(Records excerpted from a collection)
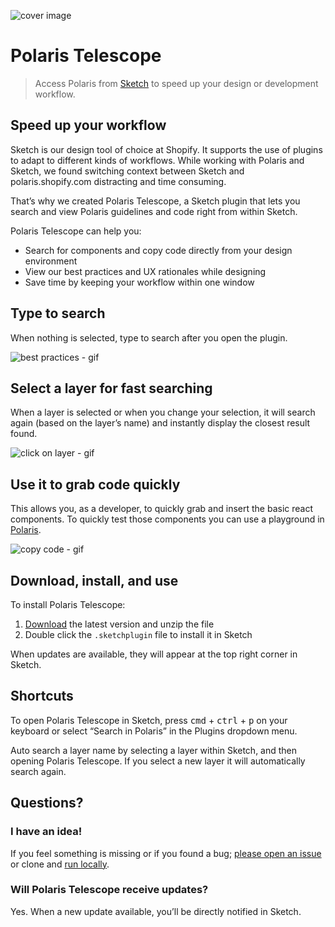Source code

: ![cover image](https://user-images.githubusercontent.com/8864990/34141733-30476ca2-e451-11e7-92ab-a779e31d6a34.png)


# Polaris Telescope

> Access Polaris from [Sketch](https://sketchapp.com/) to speed up your design or development workflow.

## Speed up your workflow

Sketch is our design tool of choice at Shopify. It supports the use of plugins to adapt to different kinds of workflows. While working with Polaris and Sketch, we found switching context between Sketch and polaris.shopify.com distracting and time consuming.

That’s why we created Polaris Telescope, a Sketch plugin that lets you search and view Polaris guidelines and code right from within Sketch.

Polaris Telescope can help you:

- Search for components and copy code directly from your design environment
- View our best practices and UX rationales while designing
- Save time by keeping your workflow within one window


## Type to search

When nothing is selected, type to search after you open the plugin.

![best practices - gif](https://user-images.githubusercontent.com/8864990/34141739-35e76d88-e451-11e7-8c58-dba554301e12.gif)

## Select a layer for fast searching

When a layer is selected or when you change your selection, it will search again (based on the layer’s name) and instantly display the closest result found.

![click on layer - gif](https://user-images.githubusercontent.com/8864990/34141748-46ab25a6-e451-11e7-850c-e33e1a051d87.gif)

## Use it to grab code quickly

This allows you, as a developer, to quickly grab and insert the basic react components. To quickly test those components you can use a playground in [Polaris](https://github.com/shopify/polaris).

![copy code - gif](https://user-images.githubusercontent.com/8864990/34141743-3c702c6c-e451-11e7-817a-6adb8661b50f.gif)

## Download, install, and use

To install Polaris Telescope:

1. [Download](https://github.com/Shopify/polaris-telescope/releases/latest/) the latest version and unzip the file
2. Double click the `.sketchplugin` file to install it in Sketch

When updates are available, they will appear at the top right corner in Sketch.

## Shortcuts

To open Polaris Telescope in Sketch, press <kbd>cmd</kbd> + <kbd>ctrl</kbd> + <kbd>p</kbd> on your keyboard or select “Search in Polaris” in the Plugins dropdown menu.

Auto search a layer name by selecting a layer within Sketch, and then opening Polaris Telescope. If you select a new layer it will automatically search again.

## Questions?

### I have an idea!

If you feel something is missing or if you found a bug; [please open an issue](https://github.com/Shopify/polaris-telescope/issues/new) or clone and [run locally](https://github.com/Shopify/polaris-telescope/blob/master/CONTRIBUTING.md#how-to-run-locally).

### Will Polaris Telescope receive updates?

Yes. When a new update available, you’ll be directly notified in Sketch.

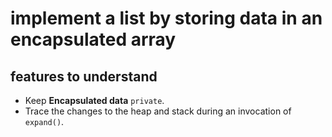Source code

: # implement a list by storing data in an encapsulated array

## features to understand
- Keep **Encapsulated data** `private`.
- Trace the changes to the heap and stack during
an invocation of `expand()`.

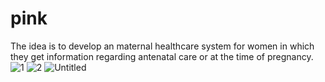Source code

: # pink
The idea is to develop an maternal healthcare system for women in which they get information regarding antenatal care or at the time of pregnancy. 
![1](https://user-images.githubusercontent.com/35330229/69907249-6fb1e200-13f7-11ea-8c6d-4e04358f70ee.png)
![2](https://user-images.githubusercontent.com/35330229/69907250-70e30f00-13f7-11ea-945b-169739d57c69.png)
![Untitled](https://user-images.githubusercontent.com/35330229/69907251-72143c00-13f7-11ea-9aae-8633dfbc17f1.png)
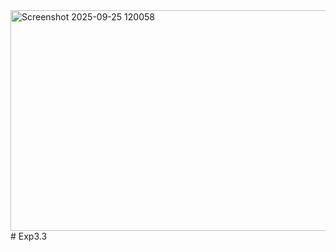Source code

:<img width="950" height="353" alt="Screenshot 2025-09-25 120058" src="https://github.com/user-attachments/assets/b9539358-0f6b-4e17-9642-606309604843" />
# Exp3.3
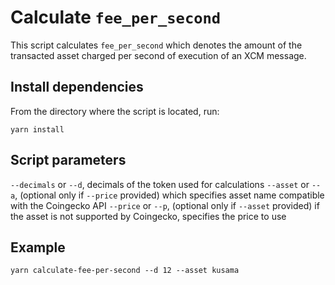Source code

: # Calculate `fee_per_second`

This script calculates `fee_per_second` which denotes the amount of the transacted asset charged per second of execution of an XCM message.

## Install dependencies

From the directory where the script is located, run:

`yarn install`

## Script parameters

`--decimals` or `--d`, decimals of the token used for calculations
`--asset` or `--a`, (optional only if `--price` provided) which specifies asset name compatible with the Coingecko API
`--price` or `--p`, (optional only if `--asset` provided) if the asset is not supported by Coingecko, specifies the price to use

## Example

`yarn calculate-fee-per-second --d 12 --asset kusama`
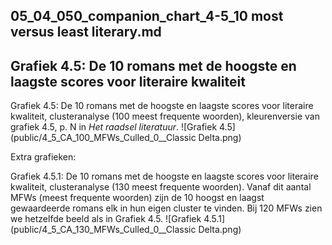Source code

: 05_04_050_companion_chart_4-5_10 most versus least literary.md
---
Grafiek 4.5: De 10 romans met de hoogste en laagste scores voor literaire kwaliteit
---
Grafiek 4.5: De 10 romans met de hoogste en laagste scores voor literaire kwaliteit, clusteranalyse (100 meest frequente woorden), kleurenversie van grafiek 4.5, p. N in *Het raadsel literatuur*.
![Grafiek 4.5](public/4_5_CA_100_MFWs_Culled_0__Classic Delta.png)

Extra grafieken:

Grafiek 4.5.1:  De 10 romans met de hoogste en laagste scores voor literaire kwaliteit, clusteranalyse (130 meest frequente woorden). Vanaf dit aantal MFWs (meest frequente woorden) zijn de 10 hoogst en laagst gewaardeerde romans elk in hun eigen cluster te vinden. Bij 120 MFWs zien we hetzelfde beeld als in Grafiek 4.5.
![Grafiek 4.5.1](public/4_5_CA_130_MFWs_Culled_0__Classic Delta.png)
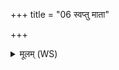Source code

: +++
title = "06 स्वप्तु माता"

+++
<details><summary>मूलम् (WS)</summary>

स्वप्तु माता स्वप्तु पिता स्वप्तु श्वा स्वप्तु विश्पतिः ।  
स्वपन्तु सर्वे ज्ञातयः सर्वं नि ष्वापया जनम् ॥ ६ ॥
</details>
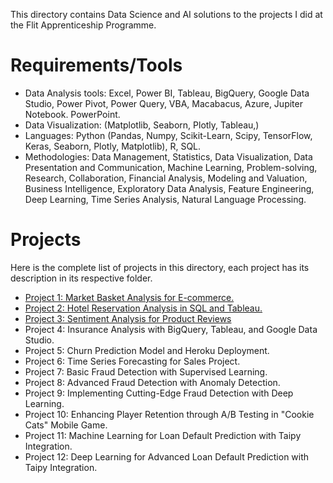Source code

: This directory contains Data Science and AI solutions to the projects I did at the Flit Apprenticeship Programme.

# Requirements/Tools

- Data Analysis tools: Excel, Power BI, Tableau, BigQuery, Google Data Studio, Power Pivot, Power Query, VBA, Macabacus, Azure, Jupiter Notebook. PowerPoint.
- Data Visualization: (Matplotlib, Seaborn, Plotly, Tableau,)
- Languages: Python (Pandas, Numpy, Scikit-Learn, Scipy, TensorFlow, Keras, Seaborn, Plotly, Matplotlib), R, SQL.
- Methodologies: Data Management, Statistics, Data Visualization, Data Presentation and Communication, Machine Learning, Problem-solving, Research, Collaboration, Financial Analysis, Modeling and Valuation, Business Intelligence, Exploratory Data Analysis, Feature Engineering, Deep Learning, Time Series Analysis, Natural Language Processing.


# Projects

Here is the complete list of projects in this directory, each project has its description in its respective folder.

- [Project 1: Market Basket Analysis for E-commerce.](https://github.com/Annet-Chebukati/Flit_inc_Apprenticeship/tree/master/DataScienceandAIprojects/Market_Basket_Analysis)
- [Project 2: Hotel Reservation Analysis in SQL and Tableau.](https://github.com/Annet-Chebukati/Flit_inc_Apprenticeship/tree/master/DataScienceandAIprojects/Hotel_Reservation_Analysis)
- [Project 3: Sentiment Analysis for Product Reviews](https://github.com/Annet-Chebukati/Flit_inc_Apprenticeship/tree/master/DataScienceandAIprojects/Sentiment_Analysis_for_Product_Reviews.)
- Project 4: Insurance Analysis with BigQuery, Tableau, and Google Data Studio.
- Project 5: Churn Prediction Model and Heroku Deployment.
- Project 6: Time Series Forecasting for Sales Project.
- Project 7: Basic Fraud Detection with Supervised Learning.
- Project 8: Advanced Fraud Detection with Anomaly Detection.
- Project 9: Implementing Cutting-Edge Fraud Detection with Deep Learning.
- Project 10:  Enhancing Player Retention through A/B Testing in "Cookie Cats" Mobile Game.
- Project 11: Machine Learning for Loan Default Prediction with Taipy Integration.
- Project 12: Deep Learning for Advanced Loan Default Prediction with Taipy Integration.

*WHAT THE TASK REQUIRES*.
Without including a single picture, restate all of the data word for word.

*RESULT FOR THIS EXERCISE*.
Source code

: ![cover image](https://user-images.githubusercontent.com/8864990/34141733-30476ca2-e451-11e7-92ab-a779e31d6a34.png)


# Polaris Telescope

> Access Polaris from [Sketch](https://sketchapp.com/) to speed up your design or development workflow.

## Speed up your workflow

Sketch is our design tool of choice at Shopify. It supports the use of plugins to adapt to different kinds of workflows. While working with Polaris and Sketch, we found switching context between Sketch and polaris.shopify.com distracting and time consuming.

That’s why we created Polaris Telescope, a Sketch plugin that lets you search and view Polaris guidelines and code right from within Sketch.

Polaris Telescope can help you:

- Search for components and copy code directly from your design environment
- View our best practices and UX rationales while designing
- Save time by keeping your workflow within one window


## Type to search

When nothing is selected, type to search after you open the plugin.

![best practices - gif](https://user-images.githubusercontent.com/8864990/34141739-35e76d88-e451-11e7-8c58-dba554301e12.gif)

## Select a layer for fast searching

When a layer is selected or when you change your selection, it will search again (based on the layer’s name) and instantly display the closest result found.

![click on layer - gif](https://user-images.githubusercontent.com/8864990/34141748-46ab25a6-e451-11e7-850c-e33e1a051d87.gif)

## Use it to grab code quickly

This allows you, as a developer, to quickly grab and insert the basic react components. To quickly test those components you can use a playground in [Polaris](https://github.com/shopify/polaris).

![copy code - gif](https://user-images.githubusercontent.com/8864990/34141743-3c702c6c-e451-11e7-817a-6adb8661b50f.gif)

## Download, install, and use

To install Polaris Telescope:

1. [Download](https://github.com/Shopify/polaris-telescope/releases/latest/) the latest version and unzip the file
2. Double click the `.sketchplugin` file to install it in Sketch

When updates are available, they will appear at the top right corner in Sketch.

## Shortcuts

To open Polaris Telescope in Sketch, press <kbd>cmd</kbd> + <kbd>ctrl</kbd> + <kbd>p</kbd> on your keyboard or select “Search in Polaris” in the Plugins dropdown menu.

Auto search a layer name by selecting a layer within Sketch, and then opening Polaris Telescope. If you select a new layer it will automatically search again.

## Questions?

### I have an idea!

If you feel something is missing or if you found a bug; [please open an issue](https://github.com/Shopify/polaris-telescope/issues/new) or clone and [run locally](https://github.com/Shopify/polaris-telescope/blob/master/CONTRIBUTING.md#how-to-run-locally).

### Will Polaris Telescope receive updates?

Yes. When a new update available, you’ll be directly notified in Sketch.

Source code

: # implement a list by storing data in an encapsulated array

## features to understand
- Keep **Encapsulated data** `private`.
- Trace the changes to the heap and stack during
an invocation of `expand()`.

Source code

: # pink
The idea is to develop an maternal healthcare system for women in which they get information regarding antenatal care or at the time of pregnancy. 
![1](https://user-images.githubusercontent.com/35330229/69907249-6fb1e200-13f7-11ea-8c6d-4e04358f70ee.png)
![2](https://user-images.githubusercontent.com/35330229/69907250-70e30f00-13f7-11ea-945b-169739d57c69.png)
![Untitled](https://user-images.githubusercontent.com/35330229/69907251-72143c00-13f7-11ea-9aae-8633dfbc17f1.png)
Source code

:<img width="950" height="353" alt="Screenshot 2025-09-25 120058" src="https://github.com/user-attachments/assets/b9539358-0f6b-4e17-9642-606309604843" />
# Exp3.3
Source code

: # Calculate `fee_per_second`

This script calculates `fee_per_second` which denotes the amount of the transacted asset charged per second of execution of an XCM message.

## Install dependencies

From the directory where the script is located, run:

`yarn install`

## Script parameters

`--decimals` or `--d`, decimals of the token used for calculations
`--asset` or `--a`, (optional only if `--price` provided) which specifies asset name compatible with the Coingecko API
`--price` or `--p`, (optional only if `--asset` provided) if the asset is not supported by Coingecko, specifies the price to use

## Example

`yarn calculate-fee-per-second --d 12 --asset kusama`
Source code

: 05_04_050_companion_chart_4-5_10 most versus least literary.md
---
Grafiek 4.5: De 10 romans met de hoogste en laagste scores voor literaire kwaliteit
---
Grafiek 4.5: De 10 romans met de hoogste en laagste scores voor literaire kwaliteit, clusteranalyse (100 meest frequente woorden), kleurenversie van grafiek 4.5, p. N in *Het raadsel literatuur*.
![Grafiek 4.5](public/4_5_CA_100_MFWs_Culled_0__Classic Delta.png)

Extra grafieken:

Grafiek 4.5.1:  De 10 romans met de hoogste en laagste scores voor literaire kwaliteit, clusteranalyse (130 meest frequente woorden). Vanaf dit aantal MFWs (meest frequente woorden) zijn de 10 hoogst en laagst gewaardeerde romans elk in hun eigen cluster te vinden. Bij 120 MFWs zien we hetzelfde beeld als in Grafiek 4.5.
![Grafiek 4.5.1](public/4_5_CA_130_MFWs_Culled_0__Classic Delta.png)
Source code

: +++
title = "06 स्वप्तु माता"

+++
<details><summary>मूलम् (WS)</summary>

स्वप्तु माता स्वप्तु पिता स्वप्तु श्वा स्वप्तु विश्पतिः ।  
स्वपन्तु सर्वे ज्ञातयः सर्वं नि ष्वापया जनम् ॥ ६ ॥
</details>
Source code

: This directory contains Data Science and AI solutions to the projects I did at the Flit Apprenticeship Programme.

# Requirements/Tools

- Data Analysis tools: Excel, Power BI, Tableau, BigQuery, Google Data Studio, Power Pivot, Power Query, VBA, Macabacus, Azure, Jupiter Notebook. PowerPoint.
- Data Visualization: (Matplotlib, Seaborn, Plotly, Tableau,)
- Languages: Python (Pandas, Numpy, Scikit-Learn, Scipy, TensorFlow, Keras, Seaborn, Plotly, Matplotlib), R, SQL.
- Methodologies: Data Management, Statistics, Data Visualization, Data Presentation and Communication, Machine Learning, Problem-solving, Research, Collaboration, Financial Analysis, Modeling and Valuation, Business Intelligence, Exploratory Data Analysis, Feature Engineering, Deep Learning, Time Series Analysis, Natural Language Processing.


# Projects

Here is the complete list of projects in this directory, each project has its description in its respective folder.

- [Project 1: Market Basket Analysis for E-commerce.](https://github.com/Annet-Chebukati/Flit_inc_Apprenticeship/tree/master/DataScienceandAIprojects/Market_Basket_Analysis)
- [Project 2: Hotel Reservation Analysis in SQL and Tableau.](https://github.com/Annet-Chebukati/Flit_inc_Apprenticeship/tree/master/DataScienceandAIprojects/Hotel_Reservation_Analysis)
- [Project 3: Sentiment Analysis for Product Reviews](https://github.com/Annet-Chebukati/Flit_inc_Apprenticeship/tree/master/DataScienceandAIprojects/Sentiment_Analysis_for_Product_Reviews.)
- Project 4: Insurance Analysis with BigQuery, Tableau, and Google Data Studio.
- Project 5: Churn Prediction Model and Heroku Deployment.
- Project 6: Time Series Forecasting for Sales Project.
- Project 7: Basic Fraud Detection with Supervised Learning.
- Project 8: Advanced Fraud Detection with Anomaly Detection.
- Project 9: Implementing Cutting-Edge Fraud Detection with Deep Learning.
- Project 10:  Enhancing Player Retention through A/B Testing in "Cookie Cats" Mobile Game.
- Project 11: Machine Learning for Loan Default Prediction with Taipy Integration.
- Project 12: Deep Learning for Advanced Loan Default Prediction with Taipy Integration.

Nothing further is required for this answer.